Моя жизнь в Швейцарии, в стране, которая во что бы то ни стало хотела остаться нейтральной, очень усложнилась. Радиолюбительство было запрещено, надзор за иностранцами усилился. Меня разыскал чиновник швейцарской службы безопасности. Я смогла на все его вопросы ответить без запинки. К подобным «собеседованиям» я была подготовлена.

Отели закрывались. В бараки, что стояли в двухстах метрах над нашим домом, вселились солдаты. Раньше мы эти запущенные строения почти не замечали.

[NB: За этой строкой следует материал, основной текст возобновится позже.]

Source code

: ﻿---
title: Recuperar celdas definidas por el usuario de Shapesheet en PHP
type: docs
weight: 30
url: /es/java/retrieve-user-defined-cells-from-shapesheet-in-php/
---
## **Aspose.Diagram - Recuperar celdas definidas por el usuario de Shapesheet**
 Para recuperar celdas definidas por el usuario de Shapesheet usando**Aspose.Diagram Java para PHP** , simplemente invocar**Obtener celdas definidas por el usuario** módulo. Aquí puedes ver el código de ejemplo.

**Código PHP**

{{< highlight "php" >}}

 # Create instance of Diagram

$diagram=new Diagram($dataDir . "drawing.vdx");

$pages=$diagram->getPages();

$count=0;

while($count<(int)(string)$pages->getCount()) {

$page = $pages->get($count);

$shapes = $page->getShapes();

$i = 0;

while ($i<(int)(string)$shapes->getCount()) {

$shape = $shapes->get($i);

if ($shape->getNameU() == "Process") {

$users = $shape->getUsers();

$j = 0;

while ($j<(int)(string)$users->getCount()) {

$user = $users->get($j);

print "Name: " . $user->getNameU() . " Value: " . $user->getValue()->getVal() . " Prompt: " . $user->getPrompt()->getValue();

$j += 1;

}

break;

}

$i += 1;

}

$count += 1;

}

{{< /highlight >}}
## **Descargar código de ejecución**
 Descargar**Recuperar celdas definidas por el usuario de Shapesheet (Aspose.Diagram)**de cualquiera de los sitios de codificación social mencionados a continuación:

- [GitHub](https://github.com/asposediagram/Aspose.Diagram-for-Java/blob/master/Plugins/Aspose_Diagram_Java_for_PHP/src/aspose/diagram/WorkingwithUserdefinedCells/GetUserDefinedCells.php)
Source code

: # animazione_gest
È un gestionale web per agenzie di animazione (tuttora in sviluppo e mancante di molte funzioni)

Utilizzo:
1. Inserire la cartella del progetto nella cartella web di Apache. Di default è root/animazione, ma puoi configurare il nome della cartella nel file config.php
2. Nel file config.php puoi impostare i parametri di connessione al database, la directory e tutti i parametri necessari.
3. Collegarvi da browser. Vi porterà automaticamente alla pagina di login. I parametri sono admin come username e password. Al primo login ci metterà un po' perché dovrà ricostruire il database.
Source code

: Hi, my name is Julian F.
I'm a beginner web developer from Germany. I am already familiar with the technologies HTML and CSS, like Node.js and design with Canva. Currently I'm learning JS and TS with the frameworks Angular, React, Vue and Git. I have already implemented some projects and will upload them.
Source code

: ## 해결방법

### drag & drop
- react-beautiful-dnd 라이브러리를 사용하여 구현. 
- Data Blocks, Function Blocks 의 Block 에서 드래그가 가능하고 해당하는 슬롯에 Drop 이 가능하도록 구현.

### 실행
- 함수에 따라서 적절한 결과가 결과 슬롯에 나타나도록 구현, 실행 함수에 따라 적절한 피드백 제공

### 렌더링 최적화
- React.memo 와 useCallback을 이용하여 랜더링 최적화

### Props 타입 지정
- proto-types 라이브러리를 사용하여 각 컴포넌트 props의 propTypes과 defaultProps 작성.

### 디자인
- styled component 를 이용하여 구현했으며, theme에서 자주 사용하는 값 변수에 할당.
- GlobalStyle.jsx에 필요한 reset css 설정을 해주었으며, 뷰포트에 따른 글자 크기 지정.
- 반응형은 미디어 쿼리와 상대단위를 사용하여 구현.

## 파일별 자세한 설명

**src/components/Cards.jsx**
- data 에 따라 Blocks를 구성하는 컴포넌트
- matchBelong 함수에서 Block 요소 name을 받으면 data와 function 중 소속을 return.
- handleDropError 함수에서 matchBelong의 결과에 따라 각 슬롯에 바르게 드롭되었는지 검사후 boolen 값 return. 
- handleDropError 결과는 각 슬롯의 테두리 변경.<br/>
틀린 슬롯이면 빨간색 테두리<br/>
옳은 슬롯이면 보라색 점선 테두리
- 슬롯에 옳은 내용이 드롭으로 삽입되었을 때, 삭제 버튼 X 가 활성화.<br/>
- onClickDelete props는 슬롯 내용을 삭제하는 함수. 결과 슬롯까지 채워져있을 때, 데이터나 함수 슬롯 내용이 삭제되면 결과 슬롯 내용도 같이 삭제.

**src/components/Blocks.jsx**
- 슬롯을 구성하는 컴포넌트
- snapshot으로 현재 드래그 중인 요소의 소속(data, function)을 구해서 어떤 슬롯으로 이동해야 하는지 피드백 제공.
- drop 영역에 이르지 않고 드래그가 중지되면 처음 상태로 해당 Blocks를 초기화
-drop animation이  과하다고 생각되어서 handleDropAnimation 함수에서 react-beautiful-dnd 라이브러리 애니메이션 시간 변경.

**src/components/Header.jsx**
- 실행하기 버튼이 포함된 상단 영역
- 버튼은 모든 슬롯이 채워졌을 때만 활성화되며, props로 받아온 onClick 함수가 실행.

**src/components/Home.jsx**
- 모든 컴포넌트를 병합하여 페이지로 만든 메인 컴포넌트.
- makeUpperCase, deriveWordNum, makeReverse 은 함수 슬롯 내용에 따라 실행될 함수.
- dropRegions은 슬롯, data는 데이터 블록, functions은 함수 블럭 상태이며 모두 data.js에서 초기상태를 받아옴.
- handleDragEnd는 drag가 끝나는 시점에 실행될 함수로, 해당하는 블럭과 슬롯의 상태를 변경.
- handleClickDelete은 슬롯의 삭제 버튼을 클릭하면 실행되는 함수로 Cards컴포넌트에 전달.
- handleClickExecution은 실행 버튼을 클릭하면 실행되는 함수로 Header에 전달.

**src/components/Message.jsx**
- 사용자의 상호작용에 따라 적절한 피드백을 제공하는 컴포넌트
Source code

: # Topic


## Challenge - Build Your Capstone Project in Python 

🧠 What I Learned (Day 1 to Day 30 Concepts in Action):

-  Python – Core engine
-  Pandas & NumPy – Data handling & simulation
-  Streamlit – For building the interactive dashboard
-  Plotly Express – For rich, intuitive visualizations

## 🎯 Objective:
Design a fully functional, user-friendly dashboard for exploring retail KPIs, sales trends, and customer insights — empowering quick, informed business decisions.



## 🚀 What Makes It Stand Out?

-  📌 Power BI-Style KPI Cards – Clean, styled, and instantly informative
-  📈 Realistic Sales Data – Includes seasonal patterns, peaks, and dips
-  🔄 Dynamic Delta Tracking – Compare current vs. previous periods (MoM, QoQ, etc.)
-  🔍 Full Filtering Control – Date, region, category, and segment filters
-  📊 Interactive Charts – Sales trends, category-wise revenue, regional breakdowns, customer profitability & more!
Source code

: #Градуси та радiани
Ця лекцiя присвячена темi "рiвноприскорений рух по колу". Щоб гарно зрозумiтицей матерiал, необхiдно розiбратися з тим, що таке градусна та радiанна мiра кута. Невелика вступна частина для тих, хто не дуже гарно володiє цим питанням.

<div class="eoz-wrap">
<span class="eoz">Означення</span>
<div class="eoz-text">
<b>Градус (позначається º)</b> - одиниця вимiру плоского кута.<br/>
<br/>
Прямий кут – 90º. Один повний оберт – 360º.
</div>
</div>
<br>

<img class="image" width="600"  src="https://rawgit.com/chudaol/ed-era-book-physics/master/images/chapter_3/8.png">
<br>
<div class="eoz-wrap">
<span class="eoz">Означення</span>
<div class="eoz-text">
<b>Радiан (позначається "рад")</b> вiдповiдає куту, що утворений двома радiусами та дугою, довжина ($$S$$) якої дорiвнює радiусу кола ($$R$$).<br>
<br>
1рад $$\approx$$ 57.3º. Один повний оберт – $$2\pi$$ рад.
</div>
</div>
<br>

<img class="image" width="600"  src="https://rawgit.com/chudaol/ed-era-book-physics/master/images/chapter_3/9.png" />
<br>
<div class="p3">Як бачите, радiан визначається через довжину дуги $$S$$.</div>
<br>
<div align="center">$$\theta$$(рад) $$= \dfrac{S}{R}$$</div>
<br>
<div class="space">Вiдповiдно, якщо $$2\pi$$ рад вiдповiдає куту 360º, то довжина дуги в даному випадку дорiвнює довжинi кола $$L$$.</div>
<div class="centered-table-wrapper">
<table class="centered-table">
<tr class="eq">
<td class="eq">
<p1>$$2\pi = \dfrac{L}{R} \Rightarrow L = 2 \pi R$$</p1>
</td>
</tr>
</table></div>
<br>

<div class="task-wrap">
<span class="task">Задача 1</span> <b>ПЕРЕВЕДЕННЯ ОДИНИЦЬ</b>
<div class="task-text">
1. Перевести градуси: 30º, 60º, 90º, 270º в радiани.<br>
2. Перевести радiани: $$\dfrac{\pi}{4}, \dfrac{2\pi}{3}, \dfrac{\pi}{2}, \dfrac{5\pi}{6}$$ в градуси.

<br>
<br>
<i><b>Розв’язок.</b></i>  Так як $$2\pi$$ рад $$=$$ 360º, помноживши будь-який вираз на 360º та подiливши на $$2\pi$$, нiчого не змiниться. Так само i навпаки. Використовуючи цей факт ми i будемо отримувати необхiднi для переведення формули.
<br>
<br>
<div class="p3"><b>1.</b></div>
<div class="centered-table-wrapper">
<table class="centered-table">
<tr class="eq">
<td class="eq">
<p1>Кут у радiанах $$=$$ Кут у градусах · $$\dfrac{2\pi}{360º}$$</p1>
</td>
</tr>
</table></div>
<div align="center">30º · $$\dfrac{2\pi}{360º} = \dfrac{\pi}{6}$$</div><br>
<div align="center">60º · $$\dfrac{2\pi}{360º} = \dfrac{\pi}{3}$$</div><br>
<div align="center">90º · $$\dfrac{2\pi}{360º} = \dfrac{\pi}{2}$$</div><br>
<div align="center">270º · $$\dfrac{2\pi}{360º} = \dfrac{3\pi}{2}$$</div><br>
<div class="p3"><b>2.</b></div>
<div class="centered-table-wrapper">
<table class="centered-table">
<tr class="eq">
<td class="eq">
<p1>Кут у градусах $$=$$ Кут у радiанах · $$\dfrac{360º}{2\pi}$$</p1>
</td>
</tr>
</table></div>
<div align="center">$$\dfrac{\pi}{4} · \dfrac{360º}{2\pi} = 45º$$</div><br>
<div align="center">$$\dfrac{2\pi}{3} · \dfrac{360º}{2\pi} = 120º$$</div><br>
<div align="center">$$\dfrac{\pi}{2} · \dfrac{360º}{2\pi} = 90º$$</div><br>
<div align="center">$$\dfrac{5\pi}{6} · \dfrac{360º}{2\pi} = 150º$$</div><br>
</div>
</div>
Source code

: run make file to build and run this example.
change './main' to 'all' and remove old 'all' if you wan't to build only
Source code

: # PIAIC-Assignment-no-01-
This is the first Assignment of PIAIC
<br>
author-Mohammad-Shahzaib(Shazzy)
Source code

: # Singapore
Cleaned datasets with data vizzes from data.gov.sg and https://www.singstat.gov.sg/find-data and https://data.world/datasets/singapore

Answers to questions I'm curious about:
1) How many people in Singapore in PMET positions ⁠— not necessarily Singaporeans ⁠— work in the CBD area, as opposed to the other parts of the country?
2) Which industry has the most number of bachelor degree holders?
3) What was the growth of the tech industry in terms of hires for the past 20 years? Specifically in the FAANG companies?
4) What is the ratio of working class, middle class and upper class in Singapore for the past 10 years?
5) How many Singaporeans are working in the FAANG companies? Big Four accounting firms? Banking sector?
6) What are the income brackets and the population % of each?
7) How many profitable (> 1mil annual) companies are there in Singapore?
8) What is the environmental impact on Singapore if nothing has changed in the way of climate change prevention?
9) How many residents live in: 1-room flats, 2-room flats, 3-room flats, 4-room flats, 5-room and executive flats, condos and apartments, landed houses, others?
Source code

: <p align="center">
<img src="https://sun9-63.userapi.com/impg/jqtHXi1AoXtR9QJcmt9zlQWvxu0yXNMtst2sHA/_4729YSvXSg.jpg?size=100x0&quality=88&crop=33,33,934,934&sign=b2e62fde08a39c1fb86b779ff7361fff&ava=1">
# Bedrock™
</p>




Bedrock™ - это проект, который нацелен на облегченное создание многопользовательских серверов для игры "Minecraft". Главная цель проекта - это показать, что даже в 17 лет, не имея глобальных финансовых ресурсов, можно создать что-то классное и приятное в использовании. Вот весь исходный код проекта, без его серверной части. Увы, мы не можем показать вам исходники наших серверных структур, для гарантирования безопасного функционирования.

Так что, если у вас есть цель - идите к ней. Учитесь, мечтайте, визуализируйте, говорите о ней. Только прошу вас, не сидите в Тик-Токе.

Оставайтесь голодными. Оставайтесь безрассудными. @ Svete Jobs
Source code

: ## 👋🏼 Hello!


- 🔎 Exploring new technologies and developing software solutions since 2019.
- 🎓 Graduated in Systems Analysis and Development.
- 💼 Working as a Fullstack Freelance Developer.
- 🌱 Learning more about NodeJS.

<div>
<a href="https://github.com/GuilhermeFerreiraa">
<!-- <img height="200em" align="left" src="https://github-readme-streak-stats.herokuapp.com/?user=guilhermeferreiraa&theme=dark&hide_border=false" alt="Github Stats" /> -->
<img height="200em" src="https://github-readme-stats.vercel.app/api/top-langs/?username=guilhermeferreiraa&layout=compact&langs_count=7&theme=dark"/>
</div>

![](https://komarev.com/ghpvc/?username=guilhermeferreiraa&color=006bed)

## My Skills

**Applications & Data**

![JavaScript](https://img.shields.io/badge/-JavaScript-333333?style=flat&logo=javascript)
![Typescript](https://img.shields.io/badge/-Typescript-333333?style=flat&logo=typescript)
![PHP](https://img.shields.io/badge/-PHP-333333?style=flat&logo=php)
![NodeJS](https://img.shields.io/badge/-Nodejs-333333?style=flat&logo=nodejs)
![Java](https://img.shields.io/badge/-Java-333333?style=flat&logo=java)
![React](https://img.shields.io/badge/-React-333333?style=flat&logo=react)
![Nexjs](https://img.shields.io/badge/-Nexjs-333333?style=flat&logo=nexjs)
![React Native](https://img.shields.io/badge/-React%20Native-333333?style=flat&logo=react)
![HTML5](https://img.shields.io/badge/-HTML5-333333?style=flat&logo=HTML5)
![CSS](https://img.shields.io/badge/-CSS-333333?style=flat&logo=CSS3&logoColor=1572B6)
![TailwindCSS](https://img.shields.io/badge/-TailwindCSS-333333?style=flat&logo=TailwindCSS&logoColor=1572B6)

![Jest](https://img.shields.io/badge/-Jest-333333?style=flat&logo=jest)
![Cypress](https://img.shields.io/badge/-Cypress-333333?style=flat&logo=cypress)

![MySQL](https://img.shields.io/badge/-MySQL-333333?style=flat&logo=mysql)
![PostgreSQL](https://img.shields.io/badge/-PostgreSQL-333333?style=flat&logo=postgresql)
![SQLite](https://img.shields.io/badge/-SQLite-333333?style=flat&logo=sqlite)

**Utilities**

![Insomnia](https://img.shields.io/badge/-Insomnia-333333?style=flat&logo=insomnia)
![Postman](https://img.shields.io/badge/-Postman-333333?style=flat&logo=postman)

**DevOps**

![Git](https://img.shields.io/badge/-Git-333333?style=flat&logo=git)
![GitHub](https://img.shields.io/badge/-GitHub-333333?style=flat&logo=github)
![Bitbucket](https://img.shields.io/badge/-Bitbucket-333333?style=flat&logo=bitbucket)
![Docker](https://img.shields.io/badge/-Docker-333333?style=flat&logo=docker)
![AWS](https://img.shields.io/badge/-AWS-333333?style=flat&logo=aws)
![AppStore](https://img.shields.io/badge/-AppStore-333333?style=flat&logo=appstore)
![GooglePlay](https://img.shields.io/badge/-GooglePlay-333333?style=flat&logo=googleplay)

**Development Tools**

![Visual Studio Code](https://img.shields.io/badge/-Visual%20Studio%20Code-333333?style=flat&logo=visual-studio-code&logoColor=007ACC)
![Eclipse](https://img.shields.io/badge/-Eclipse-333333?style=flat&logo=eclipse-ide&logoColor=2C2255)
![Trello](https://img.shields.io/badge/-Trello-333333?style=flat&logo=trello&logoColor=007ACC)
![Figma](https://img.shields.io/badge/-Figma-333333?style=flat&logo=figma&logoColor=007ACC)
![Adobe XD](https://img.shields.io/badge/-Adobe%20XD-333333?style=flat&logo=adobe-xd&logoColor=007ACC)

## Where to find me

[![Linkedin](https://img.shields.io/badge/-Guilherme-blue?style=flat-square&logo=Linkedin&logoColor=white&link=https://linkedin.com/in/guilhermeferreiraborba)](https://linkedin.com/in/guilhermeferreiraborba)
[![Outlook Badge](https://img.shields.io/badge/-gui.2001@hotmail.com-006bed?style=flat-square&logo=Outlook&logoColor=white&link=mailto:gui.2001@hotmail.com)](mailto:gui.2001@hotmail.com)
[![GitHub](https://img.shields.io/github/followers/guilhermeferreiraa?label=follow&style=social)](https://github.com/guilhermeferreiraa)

Родители увезли детей по домам, санаторий пришлось закрыть и тем самым кончилось учение Франка в школе. Мееле была счастлива, что Тина опять при ней. Но начавшаяся война больно задела и ее. Однажды она пожаловалась:

— Большие занимаются политикой, а маленькие за это расплачиваются.

У нашей тети Мееле, которая в ее возрасте прекрасно освоилась с атмосферой нелегальщины и помощь мне считала чем-то само собой разумеющимся, не было достаточной политической подготовки. Когда она передавала мне, что́ говорят люди, я пыталась многое объяснить ей. Говорила я с ней и о том, что писалось в буржуазных газетах, вернее, в той единственной газете, которую мы выписывали. Теоретических лекций она не признавала. «Я для этого слишком стара».

— Кто эти большие? — спросила я. — Разве политика Советского Союза привела к войне? Даже самый глупый противник не может искренне утверждать такую ложь. Если ты имеешь в виду правительства крупнейших капиталистических стран, то ты права, а народы, или, как ты говоришь, маленькие люди, должны за это расплачиваться. Но разве они совсем не виноваты в том, что выбрали такое правительство? Ты все очень уж упрощаешь!

К нам приехала Лилиан. Ее желудочная болезнь обострилась, она была испуганной и притихшей. Если Тина носилась по лугу, она причитала, сейчас, мол, девочка упадет, больно ушибется. Если Франк высовывался из окна на втором этаже, она глаз не могла поднять от страха. Она боялась, что, если визу дадут не скоро, она будет уже слишком больна и не сможет свидеться со своей семьей.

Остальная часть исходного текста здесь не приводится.